I’ve put all these together, as they really all do a similar thing. They all have pros and cons but ultimately exist to solve the same problem. Send them events, and you’ll be able to quickly answer questions about your users behaviour, what actions they took in what order and with some of these tools do experimentation, optimization or even personalization.

Think Google Analytics but on steroids, and with a focus on user behaviour and engagement.

If you want to start off warehouse-less, these are probably your best options to begin with but consider tagging with Segment from day one.

Indicative is a little different to the others, in that it’s primarily designed to be pointed at your data warehouse. If you want to transform event data in your warehouse and then analyse it in a UI, this is where Indicative shines and we hear great things about it, but probably not the place to start if you want an all-in-one out the box solution.

Google Analytics

The out of the box web and app analytics all-in-one incumbent, basically free.

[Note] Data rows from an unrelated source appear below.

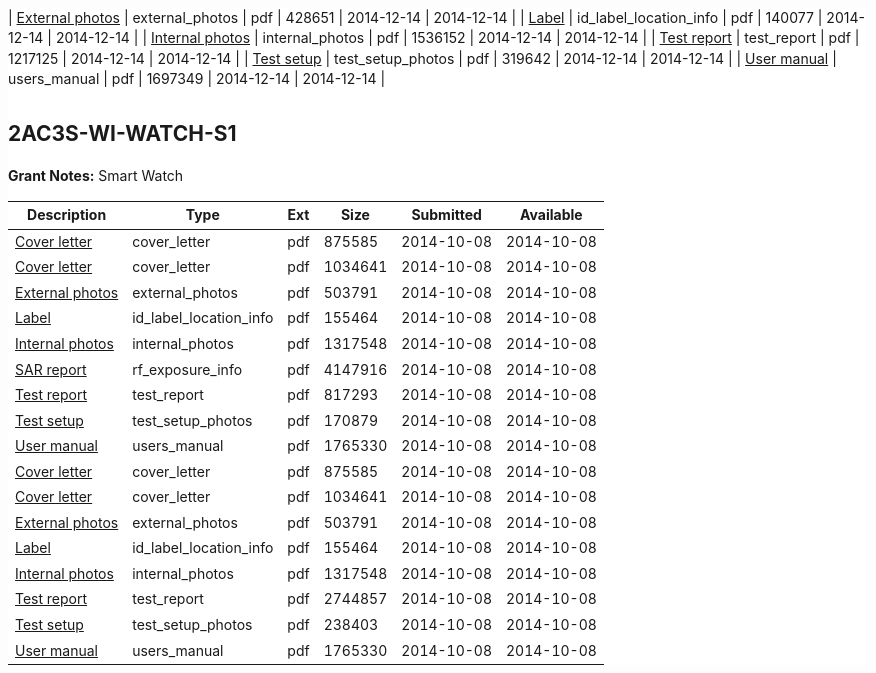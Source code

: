 | [External photos](2AC3S-WI-WATCH-A3/41310e226444b558ab98818d20a36e7c/2472081.pdf) | external_photos | pdf | 428651 | 2014-12-14 | 2014-12-14 |
| [Label](2AC3S-WI-WATCH-A3/41310e226444b558ab98818d20a36e7c/2472082.pdf) | id_label_location_info | pdf | 140077 | 2014-12-14 | 2014-12-14 |
| [Internal photos](2AC3S-WI-WATCH-A3/41310e226444b558ab98818d20a36e7c/2472083.pdf) | internal_photos | pdf | 1536152 | 2014-12-14 | 2014-12-14 |
| [Test report](2AC3S-WI-WATCH-A3/41310e226444b558ab98818d20a36e7c/2472424.pdf) | test_report | pdf | 1217125 | 2014-12-14 | 2014-12-14 |
| [Test setup](2AC3S-WI-WATCH-A3/41310e226444b558ab98818d20a36e7c/2472425.pdf) | test_setup_photos | pdf | 319642 | 2014-12-14 | 2014-12-14 |
| [User manual](2AC3S-WI-WATCH-A3/41310e226444b558ab98818d20a36e7c/2472091.pdf) | users_manual | pdf | 1697349 | 2014-12-14 | 2014-12-14 |
## 2AC3S-WI-WATCH-S1
**Grant Notes:** Smart Watch

| Description | Type | Ext | Size | Submitted | Available |
| ----------- | ---- | --- | ---- | --------- | --------- |
| [Cover letter](2AC3S-WI-WATCH-S1/131dfc75f9fab84443e6dad5a228f52c/2413135.pdf) | cover_letter | pdf | 875585 | 2014-10-08 | 2014-10-08 |
| [Cover letter](2AC3S-WI-WATCH-S1/131dfc75f9fab84443e6dad5a228f52c/2413136.pdf) | cover_letter | pdf | 1034641 | 2014-10-08 | 2014-10-08 |
| [External photos](2AC3S-WI-WATCH-S1/131dfc75f9fab84443e6dad5a228f52c/2413137.pdf) | external_photos | pdf | 503791 | 2014-10-08 | 2014-10-08 |
| [Label](2AC3S-WI-WATCH-S1/131dfc75f9fab84443e6dad5a228f52c/2413138.pdf) | id_label_location_info | pdf | 155464 | 2014-10-08 | 2014-10-08 |
| [Internal photos](2AC3S-WI-WATCH-S1/131dfc75f9fab84443e6dad5a228f52c/2413139.pdf) | internal_photos | pdf | 1317548 | 2014-10-08 | 2014-10-08 |
| [SAR report](2AC3S-WI-WATCH-S1/131dfc75f9fab84443e6dad5a228f52c/2413143.pdf) | rf_exposure_info | pdf | 4147916 | 2014-10-08 | 2014-10-08 |
| [Test report](2AC3S-WI-WATCH-S1/131dfc75f9fab84443e6dad5a228f52c/2413145.pdf) | test_report | pdf | 817293 | 2014-10-08 | 2014-10-08 |
| [Test setup](2AC3S-WI-WATCH-S1/131dfc75f9fab84443e6dad5a228f52c/2413146.pdf) | test_setup_photos | pdf | 170879 | 2014-10-08 | 2014-10-08 |
| [User manual](2AC3S-WI-WATCH-S1/131dfc75f9fab84443e6dad5a228f52c/2413147.pdf) | users_manual | pdf | 1765330 | 2014-10-08 | 2014-10-08 |
| [Cover letter](2AC3S-WI-WATCH-S1/06151e372629819183dcad4cc0e5b132/2413135.pdf) | cover_letter | pdf | 875585 | 2014-10-08 | 2014-10-08 |
| [Cover letter](2AC3S-WI-WATCH-S1/06151e372629819183dcad4cc0e5b132/2413136.pdf) | cover_letter | pdf | 1034641 | 2014-10-08 | 2014-10-08 |
| [External photos](2AC3S-WI-WATCH-S1/06151e372629819183dcad4cc0e5b132/2413137.pdf) | external_photos | pdf | 503791 | 2014-10-08 | 2014-10-08 |
| [Label](2AC3S-WI-WATCH-S1/06151e372629819183dcad4cc0e5b132/2413138.pdf) | id_label_location_info | pdf | 155464 | 2014-10-08 | 2014-10-08 |
| [Internal photos](2AC3S-WI-WATCH-S1/06151e372629819183dcad4cc0e5b132/2413139.pdf) | internal_photos | pdf | 1317548 | 2014-10-08 | 2014-10-08 |
| [Test report](2AC3S-WI-WATCH-S1/06151e372629819183dcad4cc0e5b132/2413184.pdf) | test_report | pdf | 2744857 | 2014-10-08 | 2014-10-08 |
| [Test setup](2AC3S-WI-WATCH-S1/06151e372629819183dcad4cc0e5b132/2413185.pdf) | test_setup_photos | pdf | 238403 | 2014-10-08 | 2014-10-08 |
| [User manual](2AC3S-WI-WATCH-S1/06151e372629819183dcad4cc0e5b132/2413147.pdf) | users_manual | pdf | 1765330 | 2014-10-08 | 2014-10-08 |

Despite having more advanced, custom solutions in place now, we still send data to GA because there are some questions that are just a lot easier to answer with it. Acquisition for example — data is enriched with geo locations, UTM tags are automatically grouped and categorized.

The fundamental challenge with GA is that it doesn’t give you access to raw data. As we’ve said above, consider tagging with Segment instead to make sure you retain the raw event data.

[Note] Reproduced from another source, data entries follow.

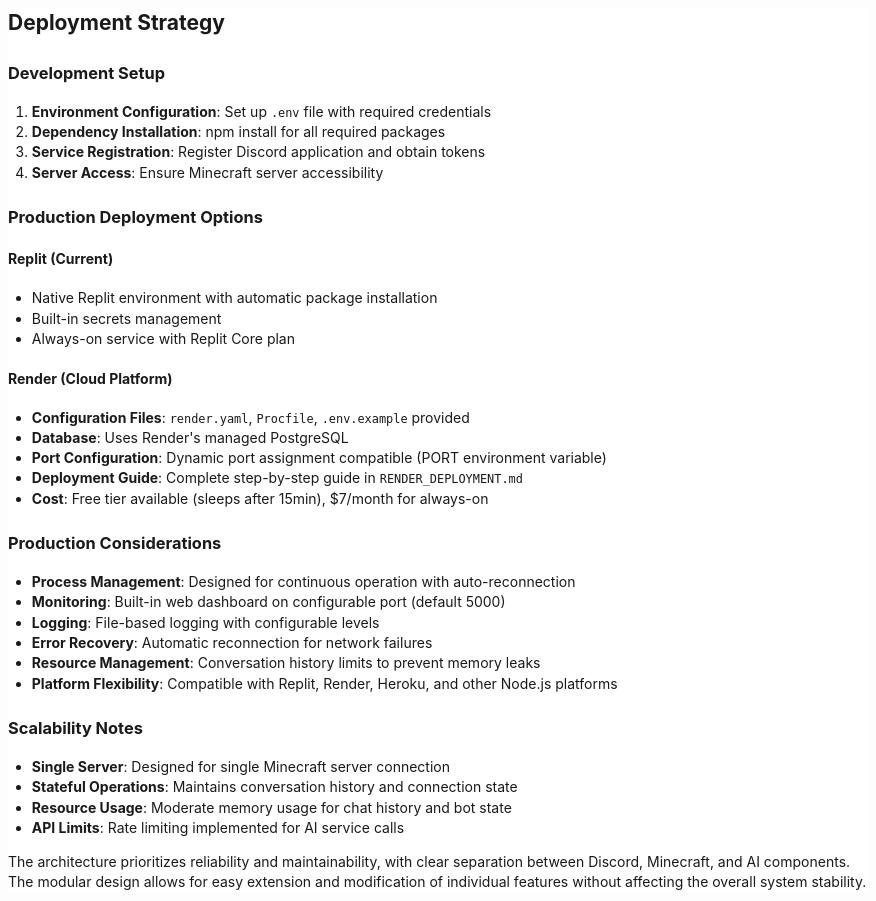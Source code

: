 ## Deployment Strategy

### Development Setup
1. **Environment Configuration**: Set up `.env` file with required credentials
2. **Dependency Installation**: npm install for all required packages
3. **Service Registration**: Register Discord application and obtain tokens
4. **Server Access**: Ensure Minecraft server accessibility

### Production Deployment Options

#### Replit (Current)
- Native Replit environment with automatic package installation
- Built-in secrets management
- Always-on service with Replit Core plan

#### Render (Cloud Platform)
- **Configuration Files**: `render.yaml`, `Procfile`, `.env.example` provided
- **Database**: Uses Render's managed PostgreSQL
- **Port Configuration**: Dynamic port assignment compatible (PORT environment variable)
- **Deployment Guide**: Complete step-by-step guide in `RENDER_DEPLOYMENT.md`
- **Cost**: Free tier available (sleeps after 15min), $7/month for always-on

### Production Considerations
- **Process Management**: Designed for continuous operation with auto-reconnection
- **Monitoring**: Built-in web dashboard on configurable port (default 5000)
- **Logging**: File-based logging with configurable levels
- **Error Recovery**: Automatic reconnection for network failures
- **Resource Management**: Conversation history limits to prevent memory leaks
- **Platform Flexibility**: Compatible with Replit, Render, Heroku, and other Node.js platforms

### Scalability Notes
- **Single Server**: Designed for single Minecraft server connection
- **Stateful Operations**: Maintains conversation history and connection state
- **Resource Usage**: Moderate memory usage for chat history and bot state
- **API Limits**: Rate limiting implemented for AI service calls

The architecture prioritizes reliability and maintainability, with clear separation between Discord, Minecraft, and AI components. The modular design allows for easy extension and modification of individual features without affecting the overall system stability.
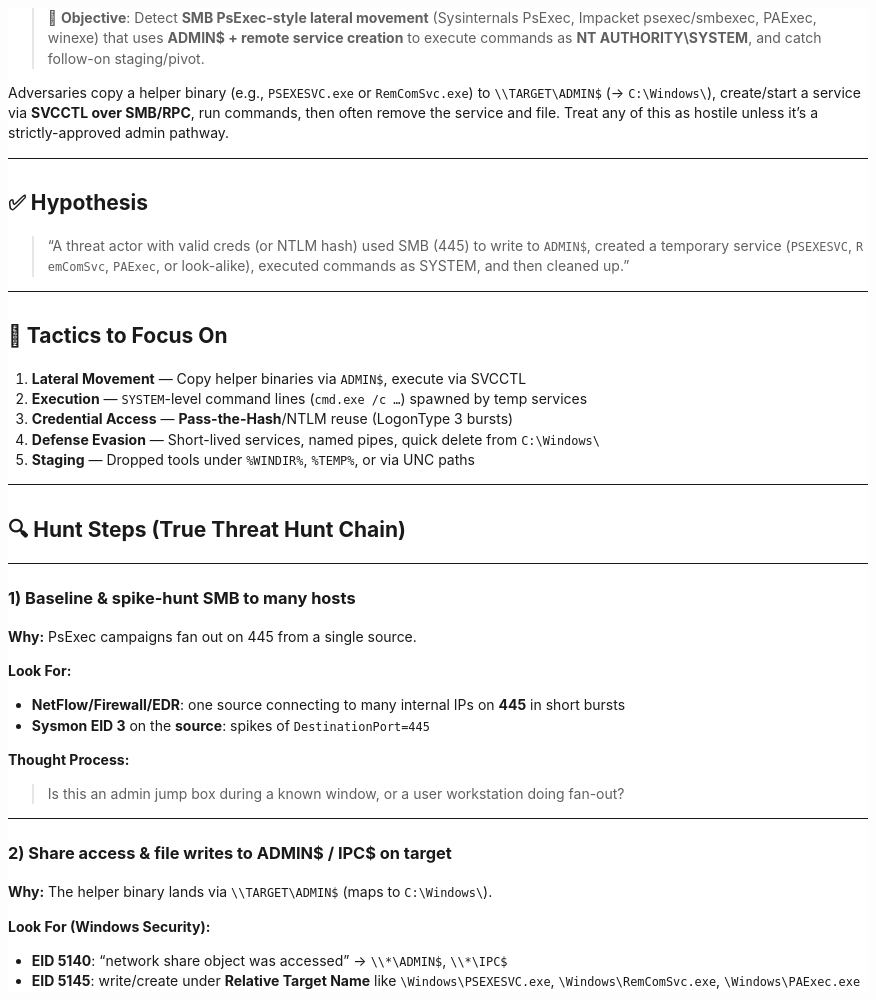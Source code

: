 > 🎯 **Objective**: Detect **SMB PsExec-style lateral movement** (Sysinternals PsExec, Impacket psexec/smbexec, PAExec, winexe) that uses **ADMIN\$ + remote service creation** to execute commands as **NT AUTHORITY\SYSTEM**, and catch follow-on staging/pivot.

Adversaries copy a helper binary (e.g., `PSEXESVC.exe` or `RemComSvc.exe`) to `\\TARGET\ADMIN$` (→ `C:\Windows\`), create/start a service via **SVCCTL over SMB/RPC**, run commands, then often remove the service and file. Treat any of this as hostile unless it’s a strictly-approved admin pathway.

---

## ✅ Hypothesis

> “A threat actor with valid creds (or NTLM hash) used SMB (445) to write to `ADMIN$`, created a temporary service (`PSEXESVC`, `RemComSvc`, `PAExec`, or look-alike), executed commands as SYSTEM, and then cleaned up.”

---

## 🧱 Tactics to Focus On

1. **Lateral Movement** — Copy helper binaries via `ADMIN$`, execute via SVCCTL
2. **Execution** — `SYSTEM`-level command lines (`cmd.exe /c …`) spawned by temp services
3. **Credential Access** — **Pass-the-Hash**/NTLM reuse (LogonType 3 bursts)
4. **Defense Evasion** — Short-lived services, named pipes, quick delete from `C:\Windows\`
5. **Staging** — Dropped tools under `%WINDIR%`, `%TEMP%`, or via UNC paths

---

## 🔍 Hunt Steps (True Threat Hunt Chain)

---

### **1) Baseline & spike-hunt SMB to many hosts**

**Why:** PsExec campaigns fan out on 445 from a single source.

**Look For:**

* **NetFlow/Firewall/EDR**: one source connecting to many internal IPs on **445** in short bursts
* **Sysmon EID 3** on the **source**: spikes of `DestinationPort=445`

**Thought Process:**

> Is this an admin jump box during a known window, or a user workstation doing fan-out?

---

### **2) Share access & file writes to ADMIN\$ / IPC\$ on target**

**Why:** The helper binary lands via `\\TARGET\ADMIN$` (maps to `C:\Windows\`).

**Look For (Windows Security):**

* **EID 5140**: “network share object was accessed” → `\\*\ADMIN$`, `\\*\IPC$`
* **EID 5145**: write/create under **Relative Target Name** like `\Windows\PSEXESVC.exe`, `\Windows\RemComSvc.exe`, `\Windows\PAExec.exe`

The Microsoft / Azure stack

Worth a mention, Microsoft has their own entire set of solutions for most steps we’ve described above.

We see it less with startups, and it also doesn’t really follow the ELT model so I haven’t included it in the above. If you’re just starting out and want to get set up quickly, this probably isn’t the place to start.

You’ll probably only want to go down this route if you’re already heavily invested in Azure and Microsoft products as an organization.

As part of their offering, they have the following tools:

  • Azure Data factory — highly customizable ETL like workflows for data integration
  • Azure / Synapse data warehouse, a more scalable sql-server based warehouse with some support for on-demand pricing
  • Power BI — a powerful data analytics product with some support for data modelling but no Git based workflows and some support for warehouses such as BigQuery and Snowflake.

Conclusion

Hopefully this overview of the product options and the core parts of the stack helps you and your team make a decision when it comes to setting up a data stack that will be able to scale as your data team and the complexity of the data problems you face grows.

I believe regardless of the product options you choose above, following the ELT architecture outlined in this post should ensure that you are able to cope with new requirements as your stack evolves without hitting any major roadblocks.